Gabriel Bortoleto e l’esperienza sui circuiti di Formula 1
Secondo Bortoleto, le difficoltà incontrate nella parte extraeuropea della scorsa stagione erano legate soprattutto alla scarsa familiarità con alcuni tracciati. Il 2023 rappresentava infatti il suo primo anno in Formula 1 e, in molte occasioni, la vettura non permetteva di raggiungere con continuità la Q2 o la Q3.
La situazione lo costringeva spesso ad affrontare le qualifiche con un solo tentativo in Q1, rendendo necessario ottenere subito il massimo dal primo giro. La conoscenza del circuito diventava quindi determinante: aver già affrontato un tracciato in altri campionati permette di riconoscere meglio dossi, curve e punti di frenata.
Le prestazioni migliori sono arrivate proprio sui circuiti già conosciuti, compresi Melbourne e diversi appuntamenti europei. Anche ad Abu Dhabi il pilota aveva disputato una sessione di qualifiche particolarmente positiva. L’esperienza maturata nell’ultima stagione dovrebbe consentirgli di affrontare i prossimi appuntamenti con aspettative più definite, pur non potendo ancora contare su tre o quattro anni di pratica sugli stessi tracciati.
La crescita dal debutto in Formula 1
Bortoleto considera profondamente diverso il pilota arrivato in Formula 1 rispetto a quello attuale. L’ingresso nella categoria è avvenuto rapidamente, con pochissimi test a disposizione e senza una reale esperienza nei TPC, i test dedicati alle vetture precedenti.
Dopo l’arrivo diretto nella stagione, il pilota ha svolto i test prestagionali in Bahrain e ha continuato ad apprendere durante tutto l’anno. Il processo di crescita è ancora in corso, sostenuto da una squadra che gli ha garantito pieno appoggio. Il brasiliano si è detto soddisfatto del rendimento ottenuto finora e dei traguardi raggiunti insieme all’Audi, sottolineando i progressi compiuti nel rendere la vettura sempre più competitiva.
Il contratto a lungo termine con Audi
Per quanto riguarda il futuro, Bortoleto ha chiarito di avere un contratto a lungo termine con Audi e ha escluso l’esistenza di clausole automatiche legate alla permanenza nella squadra. La sua presenza è confermata per la stagione successiva e anche per gli anni seguenti.

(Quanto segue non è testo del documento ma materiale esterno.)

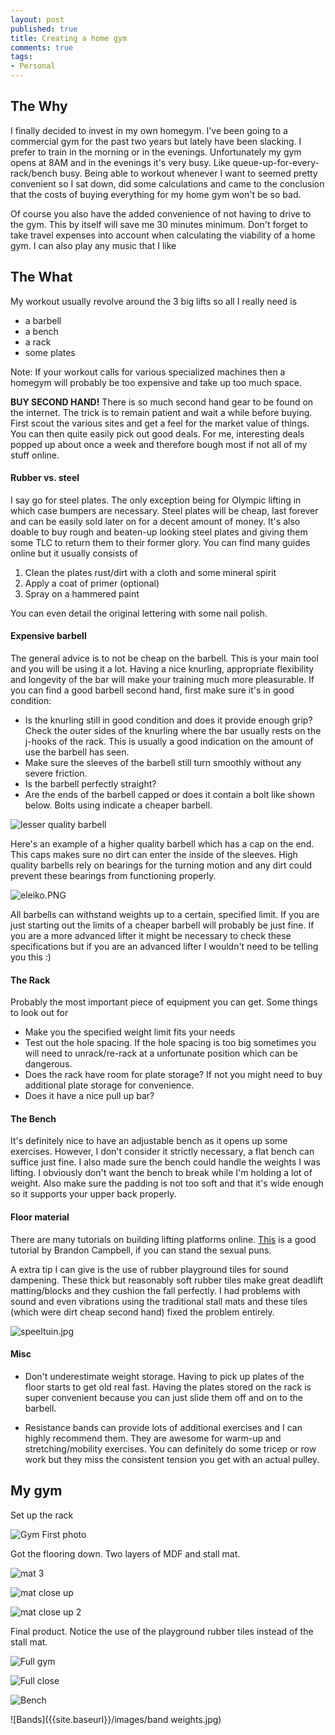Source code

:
 ```yaml
---
layout: post
published: true
title: Creating a home gym
comments: true
tags:
- Personal
---
```


## The Why

I finally decided to invest in my own homegym. I've been going to a commercial gym for the past two years but lately have been slacking. I prefer to train in the morning or in the evenings. Unfortunately my gym opens at 8AM and in the evenings it's very busy. Like queue-up-for-every-rack/bench busy. Being able to workout whenever I want to seemed pretty convenient so I sat down, did some calculations and came to the conclusion that the costs of buying everything for my home gym won't be so bad.

Of course you also have the added convenience of not having to drive to the gym. This by itself will save me 30 minutes minimum. Don't forget to take travel expenses into account when calculating the viability of a home gym. I can also play any music that I like 

## The What

My workout usually revolve around the 3 big lifts so all I really need is

* a barbell
* a bench
* a rack
* some plates

Note: If your workout calls for various specialized machines then a homegym will probably be too expensive and take up too much space. 

**BUY SECOND HAND!** There is so much second hand gear to be found on the internet. The trick is to remain patient and wait a while before buying. First scout the various sites and get a feel for the market value of things. You can then quite easily pick out good deals. For me, interesting deals popped up about once a week and therefore bough most if not all of my stuff online. 

#### Rubber vs. steel

I say go for steel plates. The only exception being for Olympic lifting in which case bumpers are necessary. Steel plates will be cheap, last forever and can be easily sold later on for a decent amount of money. It's also doable to buy rough and beaten-up looking steel plates and giving them some TLC to return them to their former glory. You can find many guides online but it usually consists of

1. Clean the plates rust/dirt with a cloth and some mineral spirit
2. Apply a coat of primer (optional)
3. Spray on a hammered paint

You can even detail the original lettering with some nail polish.

#### Expensive barbell

The general advice is to not be cheap on the barbell. This is your main tool and you will be using it a lot. Having a nice knurling, appropriate flexibility and longevity of the bar will make your training much more pleasurable. If you can find a good barbell second hand, first make sure it's in good condition: 

* Is the knurling still in good condition and does it provide enough grip? Check the outer sides of the knurling where the bar usually rests on the j-hooks of the rack. This is usually a good indication on the amount of use the barbell has seen.
* Make sure the sleeves of the barbell still turn smoothly without any severe friction.
* Is the barbell perfectly straight?
* Are the ends of the barbell capped or does it contain a bolt like shown below. Bolts using indicate a cheaper barbell.

![lesser quality barbell]({{site.baseurl}}/images/barbell_bad.jpg)

Here's an example of a higher quality barbell which has a cap on the end. This caps makes sure no dirt can enter the inside of the sleeves. High quality barbells rely on bearings for the turning motion and any dirt could prevent these bearings from functioning properly.

![eleiko.PNG]({{site.baseurl}}/images/eleiko.PNG)

All barbells can withstand weights up to a certain, specified limit. If you are just starting out the limits of a cheaper barbell will probably be just fine. If you are a more advanced lifter it might be necessary to check these specifications but if you are an advanced lifter I wouldn't need to be telling you this :)

#### The Rack

Probably the most important piece of equipment you can get. Some things to look out for

* Make you the specified weight limit fits your needs
* Test out the hole spacing. If the hole spacing is too big sometimes you will need to unrack/re-rack at a unfortunate position which can be dangerous.
* Does the rack have room for plate storage? If not you might need to buy additional plate storage for convenience. 
* Does it have a nice pull up bar?

#### The Bench

It's definitely nice to have an adjustable bench as it opens up some exercises. However, I don't consider it strictly necessary, a flat bench can suffice just fine. I also made sure the bench could handle the weights I was lifting. I obviously don't want the bench to break while I'm holding a lot of weight. Also make sure the padding is not too soft and that it's wide enough so it supports your upper back properly.  

#### Floor material

There are many tutorials on building lifting platforms online. [This](HTTPS://www.youtube.com/watch?v=3TzR_mPEo04) is a good tutorial by Brandon Campbell, if you can stand the sexual puns.  

A extra tip I can give is the use of rubber playground tiles for sound dampening. These thick but reasonably soft rubber tiles make great deadlift matting/blocks and they cushion the fall perfectly. I had problems with sound and even vibrations using the traditional stall mats and these tiles (which were dirt cheap second hand) fixed the problem entirely. 

![speeltuin.jpg]({{site.baseurl}}/images/speeltuin.jpg)

#### Misc

* Don't underestimate weight storage. Having to pick up plates of the floor starts to get old real fast. Having the plates stored on the rack is super convenient because you can just slide them off and on to the barbell. 

* Resistance bands can provide lots of additional exercises and I can highly recommend them. They are awesome for warm-up and stretching/mobility exercises. You can definitely do some tricep or row work but they miss the consistent tension you get with an actual pulley. 

## My gym

Set up the rack

![Gym First photo]({{site.baseurl}}/images/gym1.jpg)

Got the flooring down. Two layers of MDF and stall mat.

![mat 3]({{site.baseurl}}/images/mat3.jpg)

![mat close up]({{site.baseurl}}/images/mat.jpg)

![mat close up 2]({{site.baseurl}}/images/mat2.jpg)

Final product. Notice the use of the playground rubber tiles instead of the stall mat.

![Full gym]({{site.baseurl}}/images/full2.jpg)

![Full close ]({{site.baseurl}}/images/full.jpg)

![Bench]({{site.baseurl}}/images/bench.jpg)

![Bands]({{site.baseurl}}/images/band weights.jpg)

L’obiettivo condiviso è costruire un progetto di lunga durata, con un orizzonte indicato internamente fino al 2030. L’attuale stagione viene considerata il primo passo, segnato dalla realizzazione di una nuova vettura e di un nuovo motore. Il prossimo anno dovrebbe rappresentare un ulteriore avanzamento, prima di iniziare a sfruttare pienamente il lavoro già svolto.
Il rapporto con Nico Hülkenberg e la situazione interna
Bortoleto ha ribadito che il suo posto in squadra è al sicuro, senza entrare nei dettagli degli accordi riguardanti altri piloti. Ha espresso apprezzamento per Nico Hülkenberg, descritto come un compagno veloce, esperto e capace di portare diversi elementi positivi all’interno dell’organizzazione.
Dopo l’addio di Wheatley, il pilota ha manifestato piena soddisfazione per il lavoro svolto da Mattia Binotto e Allan McNish. McNish, secondo Bortoleto, sta operando molto bene, mentre l’attività di Binotto all’interno della scuderia è stata definita particolarmente impressionante.
Le personalità legate al progetto Audi
Le figure citate nel percorso sportivo e organizzativo di Gabriel Bortoleto comprendono:
- Gabriel Bortoleto, pilota dell’Audi;
- Nico Hülkenberg, compagno di squadra apprezzato per velocità ed esperienza;
- Mattia Binotto, responsabile del progetto Audi menzionato per il lavoro svolto;
- Allan McNish, dirigente impegnato nella gestione della squadra;
- Wheatley, la cui uscita ha determinato cambiamenti nell’organizzazione interna.